◆ EXTRACTED INFORMATION:
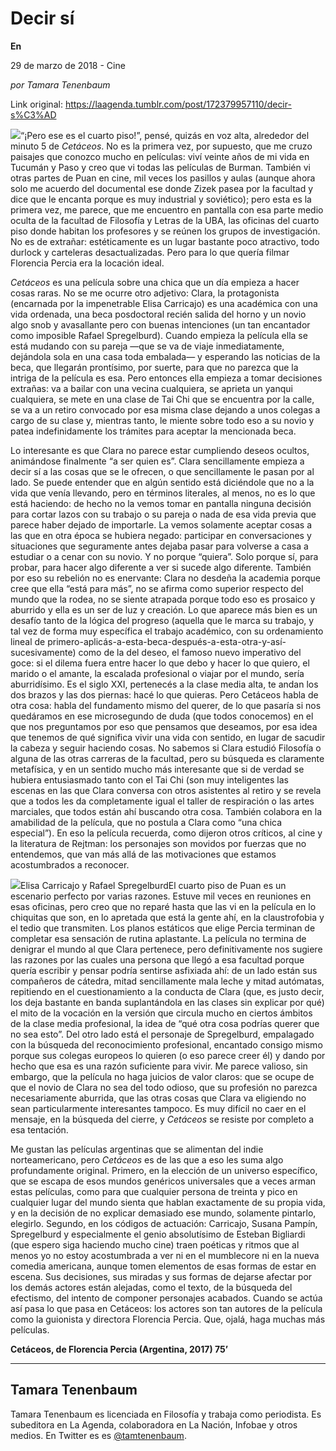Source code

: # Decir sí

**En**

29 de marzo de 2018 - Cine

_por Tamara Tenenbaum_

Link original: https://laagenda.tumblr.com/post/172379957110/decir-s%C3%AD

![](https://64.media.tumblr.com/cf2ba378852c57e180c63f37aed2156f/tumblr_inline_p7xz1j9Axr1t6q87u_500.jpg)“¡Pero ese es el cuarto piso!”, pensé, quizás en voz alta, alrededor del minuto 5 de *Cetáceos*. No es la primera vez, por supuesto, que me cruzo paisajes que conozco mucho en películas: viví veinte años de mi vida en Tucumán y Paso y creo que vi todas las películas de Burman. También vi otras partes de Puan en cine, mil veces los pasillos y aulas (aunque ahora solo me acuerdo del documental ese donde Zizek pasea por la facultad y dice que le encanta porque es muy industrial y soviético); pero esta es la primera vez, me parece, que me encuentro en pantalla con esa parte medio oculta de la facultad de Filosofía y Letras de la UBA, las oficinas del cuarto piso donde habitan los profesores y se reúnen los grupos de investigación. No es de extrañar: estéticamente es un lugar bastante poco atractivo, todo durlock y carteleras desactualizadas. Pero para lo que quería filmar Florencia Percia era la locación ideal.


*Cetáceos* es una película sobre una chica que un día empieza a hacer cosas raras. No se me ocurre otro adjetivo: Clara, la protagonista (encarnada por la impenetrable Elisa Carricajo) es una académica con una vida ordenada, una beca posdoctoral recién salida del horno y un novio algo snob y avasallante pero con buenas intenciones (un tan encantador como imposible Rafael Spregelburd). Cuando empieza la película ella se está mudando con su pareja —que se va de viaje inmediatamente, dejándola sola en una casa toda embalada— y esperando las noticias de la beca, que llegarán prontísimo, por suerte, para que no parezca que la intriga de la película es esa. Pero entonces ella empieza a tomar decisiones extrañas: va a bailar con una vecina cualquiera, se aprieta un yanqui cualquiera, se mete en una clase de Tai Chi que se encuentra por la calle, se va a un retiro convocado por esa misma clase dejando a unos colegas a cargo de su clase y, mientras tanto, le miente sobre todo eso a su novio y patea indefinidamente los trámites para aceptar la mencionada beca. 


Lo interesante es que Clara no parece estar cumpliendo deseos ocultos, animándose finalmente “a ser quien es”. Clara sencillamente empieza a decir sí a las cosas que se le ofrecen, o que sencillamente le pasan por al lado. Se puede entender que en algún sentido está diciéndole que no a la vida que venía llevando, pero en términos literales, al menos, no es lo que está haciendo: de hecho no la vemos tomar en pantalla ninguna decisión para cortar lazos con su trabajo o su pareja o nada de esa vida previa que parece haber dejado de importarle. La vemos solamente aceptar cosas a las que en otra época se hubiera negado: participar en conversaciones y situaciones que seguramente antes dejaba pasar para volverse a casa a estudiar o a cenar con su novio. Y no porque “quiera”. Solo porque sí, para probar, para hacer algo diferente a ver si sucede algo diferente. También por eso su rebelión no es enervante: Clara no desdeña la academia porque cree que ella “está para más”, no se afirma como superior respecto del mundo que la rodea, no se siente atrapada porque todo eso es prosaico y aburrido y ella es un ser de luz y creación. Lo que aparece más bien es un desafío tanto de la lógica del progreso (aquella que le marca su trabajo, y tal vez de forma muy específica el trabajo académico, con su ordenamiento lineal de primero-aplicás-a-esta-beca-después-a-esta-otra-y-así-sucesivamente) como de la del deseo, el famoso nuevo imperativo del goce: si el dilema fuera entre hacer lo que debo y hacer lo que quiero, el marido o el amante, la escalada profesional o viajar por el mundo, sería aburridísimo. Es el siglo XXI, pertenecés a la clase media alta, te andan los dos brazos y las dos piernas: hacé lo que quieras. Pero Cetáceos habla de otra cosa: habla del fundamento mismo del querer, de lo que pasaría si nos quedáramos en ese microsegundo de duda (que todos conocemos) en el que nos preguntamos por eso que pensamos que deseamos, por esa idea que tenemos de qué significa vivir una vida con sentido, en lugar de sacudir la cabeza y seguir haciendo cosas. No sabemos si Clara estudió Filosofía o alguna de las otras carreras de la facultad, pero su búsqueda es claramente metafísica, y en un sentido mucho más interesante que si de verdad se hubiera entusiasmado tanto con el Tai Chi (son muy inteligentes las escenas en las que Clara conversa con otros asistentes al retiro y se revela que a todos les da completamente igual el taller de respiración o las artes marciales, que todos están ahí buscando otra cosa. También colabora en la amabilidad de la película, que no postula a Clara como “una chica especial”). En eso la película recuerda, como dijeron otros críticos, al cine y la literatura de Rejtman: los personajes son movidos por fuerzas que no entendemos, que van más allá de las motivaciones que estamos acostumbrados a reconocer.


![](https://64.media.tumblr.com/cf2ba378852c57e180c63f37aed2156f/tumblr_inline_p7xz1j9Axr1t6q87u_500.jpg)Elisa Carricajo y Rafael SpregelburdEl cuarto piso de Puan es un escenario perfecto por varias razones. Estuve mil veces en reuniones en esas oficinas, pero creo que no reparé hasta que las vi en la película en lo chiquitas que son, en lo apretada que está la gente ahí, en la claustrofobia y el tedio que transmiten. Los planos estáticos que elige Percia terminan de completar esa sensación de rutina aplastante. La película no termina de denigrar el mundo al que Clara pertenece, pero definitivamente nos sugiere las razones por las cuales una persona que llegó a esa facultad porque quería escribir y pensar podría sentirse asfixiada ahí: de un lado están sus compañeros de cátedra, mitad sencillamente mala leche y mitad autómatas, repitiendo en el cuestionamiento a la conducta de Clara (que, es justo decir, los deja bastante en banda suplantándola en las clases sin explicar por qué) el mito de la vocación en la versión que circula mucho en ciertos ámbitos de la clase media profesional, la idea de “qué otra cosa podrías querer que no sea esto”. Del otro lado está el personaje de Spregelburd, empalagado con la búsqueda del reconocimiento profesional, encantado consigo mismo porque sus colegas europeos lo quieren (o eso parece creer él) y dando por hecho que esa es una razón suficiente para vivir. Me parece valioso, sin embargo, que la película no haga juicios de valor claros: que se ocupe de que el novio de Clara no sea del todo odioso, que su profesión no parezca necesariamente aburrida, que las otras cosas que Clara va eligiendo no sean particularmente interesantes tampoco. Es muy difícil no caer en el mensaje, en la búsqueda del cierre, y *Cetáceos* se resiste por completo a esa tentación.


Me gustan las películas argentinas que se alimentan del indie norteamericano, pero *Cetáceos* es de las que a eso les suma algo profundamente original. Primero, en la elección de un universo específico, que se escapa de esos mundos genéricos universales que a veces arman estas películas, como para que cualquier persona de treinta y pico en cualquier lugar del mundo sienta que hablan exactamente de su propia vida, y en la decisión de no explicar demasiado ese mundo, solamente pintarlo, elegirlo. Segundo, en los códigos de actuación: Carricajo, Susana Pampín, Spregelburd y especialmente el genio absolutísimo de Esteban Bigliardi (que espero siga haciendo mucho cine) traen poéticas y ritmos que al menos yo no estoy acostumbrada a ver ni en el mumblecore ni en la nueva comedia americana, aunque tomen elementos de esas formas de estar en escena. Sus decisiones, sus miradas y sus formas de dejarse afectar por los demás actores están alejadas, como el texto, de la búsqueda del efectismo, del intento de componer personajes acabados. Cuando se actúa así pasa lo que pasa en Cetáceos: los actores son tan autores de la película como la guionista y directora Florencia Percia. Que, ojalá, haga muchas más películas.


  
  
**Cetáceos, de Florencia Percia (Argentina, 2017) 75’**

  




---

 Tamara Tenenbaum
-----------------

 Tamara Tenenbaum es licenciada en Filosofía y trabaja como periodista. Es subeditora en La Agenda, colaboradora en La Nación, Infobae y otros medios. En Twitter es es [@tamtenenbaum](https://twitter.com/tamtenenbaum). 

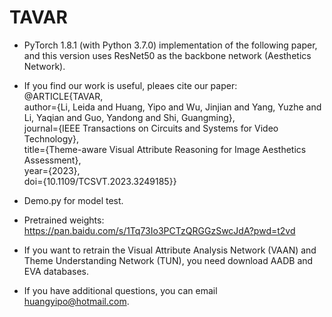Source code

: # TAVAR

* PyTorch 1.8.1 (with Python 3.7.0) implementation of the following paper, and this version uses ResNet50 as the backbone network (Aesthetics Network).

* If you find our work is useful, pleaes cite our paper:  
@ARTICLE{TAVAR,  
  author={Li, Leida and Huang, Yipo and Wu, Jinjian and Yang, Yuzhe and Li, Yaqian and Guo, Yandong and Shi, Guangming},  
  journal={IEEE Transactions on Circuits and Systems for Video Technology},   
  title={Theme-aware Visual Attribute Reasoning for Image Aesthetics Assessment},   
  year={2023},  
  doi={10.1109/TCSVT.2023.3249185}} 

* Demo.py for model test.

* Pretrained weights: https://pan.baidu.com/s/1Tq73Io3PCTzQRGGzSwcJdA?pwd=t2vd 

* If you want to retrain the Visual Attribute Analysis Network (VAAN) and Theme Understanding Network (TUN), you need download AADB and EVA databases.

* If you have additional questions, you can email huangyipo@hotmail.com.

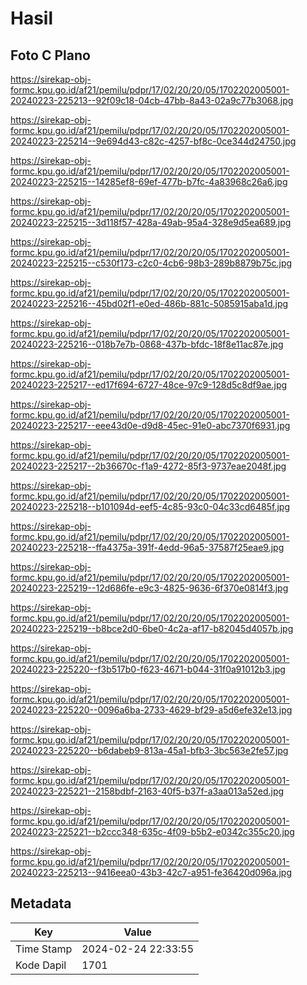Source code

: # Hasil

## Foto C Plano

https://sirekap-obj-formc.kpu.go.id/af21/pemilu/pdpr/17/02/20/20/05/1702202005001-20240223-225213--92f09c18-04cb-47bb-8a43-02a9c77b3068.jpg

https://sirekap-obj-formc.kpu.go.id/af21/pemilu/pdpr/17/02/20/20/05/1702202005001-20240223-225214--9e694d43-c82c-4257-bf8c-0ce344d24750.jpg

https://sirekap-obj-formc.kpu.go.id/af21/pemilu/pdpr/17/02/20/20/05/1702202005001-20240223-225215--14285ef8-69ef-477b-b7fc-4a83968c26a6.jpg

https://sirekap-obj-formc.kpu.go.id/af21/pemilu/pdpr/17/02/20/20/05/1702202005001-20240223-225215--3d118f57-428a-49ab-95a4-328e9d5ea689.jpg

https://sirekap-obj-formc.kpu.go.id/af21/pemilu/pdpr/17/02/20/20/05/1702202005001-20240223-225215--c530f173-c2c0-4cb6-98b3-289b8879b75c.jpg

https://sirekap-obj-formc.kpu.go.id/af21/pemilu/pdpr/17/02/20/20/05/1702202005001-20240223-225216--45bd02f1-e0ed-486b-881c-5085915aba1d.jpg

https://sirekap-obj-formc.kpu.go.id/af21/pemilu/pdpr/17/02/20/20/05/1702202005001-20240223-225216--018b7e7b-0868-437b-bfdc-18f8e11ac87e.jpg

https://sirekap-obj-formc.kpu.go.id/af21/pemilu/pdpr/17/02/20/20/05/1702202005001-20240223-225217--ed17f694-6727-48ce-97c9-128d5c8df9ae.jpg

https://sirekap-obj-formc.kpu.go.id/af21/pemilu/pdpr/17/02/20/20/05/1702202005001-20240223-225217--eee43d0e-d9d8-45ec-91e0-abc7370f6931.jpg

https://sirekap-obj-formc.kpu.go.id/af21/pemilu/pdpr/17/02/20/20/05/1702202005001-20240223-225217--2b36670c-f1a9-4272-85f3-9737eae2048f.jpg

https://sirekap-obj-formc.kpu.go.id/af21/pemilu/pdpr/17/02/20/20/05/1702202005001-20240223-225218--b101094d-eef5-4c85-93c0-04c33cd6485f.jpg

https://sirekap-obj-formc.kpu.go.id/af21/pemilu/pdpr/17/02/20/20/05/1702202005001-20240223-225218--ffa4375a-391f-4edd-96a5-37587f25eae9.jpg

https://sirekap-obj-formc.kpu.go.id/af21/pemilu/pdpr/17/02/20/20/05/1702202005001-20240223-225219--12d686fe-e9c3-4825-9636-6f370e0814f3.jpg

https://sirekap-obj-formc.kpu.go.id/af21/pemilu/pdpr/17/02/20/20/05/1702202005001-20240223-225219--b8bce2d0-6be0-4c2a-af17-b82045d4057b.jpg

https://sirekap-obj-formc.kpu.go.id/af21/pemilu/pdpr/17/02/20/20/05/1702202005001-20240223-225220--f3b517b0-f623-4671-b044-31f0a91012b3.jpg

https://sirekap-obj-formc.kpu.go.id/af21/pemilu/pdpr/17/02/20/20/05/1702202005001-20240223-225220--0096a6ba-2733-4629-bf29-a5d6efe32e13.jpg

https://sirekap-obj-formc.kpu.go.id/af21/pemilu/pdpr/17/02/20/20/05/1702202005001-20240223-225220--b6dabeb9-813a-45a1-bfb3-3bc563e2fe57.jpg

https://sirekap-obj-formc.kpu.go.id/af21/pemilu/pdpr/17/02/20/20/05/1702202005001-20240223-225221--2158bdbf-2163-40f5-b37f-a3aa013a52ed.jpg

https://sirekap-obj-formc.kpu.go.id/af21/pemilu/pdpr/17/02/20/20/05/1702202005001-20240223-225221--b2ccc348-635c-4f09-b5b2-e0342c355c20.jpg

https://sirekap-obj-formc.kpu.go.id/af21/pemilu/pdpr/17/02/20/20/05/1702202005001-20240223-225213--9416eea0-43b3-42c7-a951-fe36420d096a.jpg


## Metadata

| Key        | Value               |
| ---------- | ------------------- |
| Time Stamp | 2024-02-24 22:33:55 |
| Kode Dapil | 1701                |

◆ TO DO: Take from the listing above each line in which the string "Theme" is found.

◆ YOUR RESPONSE:
  title={Theme-aware Visual Attribute Reasoning for Image Aesthetics Assessment},   
* If you want to retrain the Visual Attribute Analysis Network (VAAN) and Theme Understanding Network (TUN), you need download AADB and EVA databases.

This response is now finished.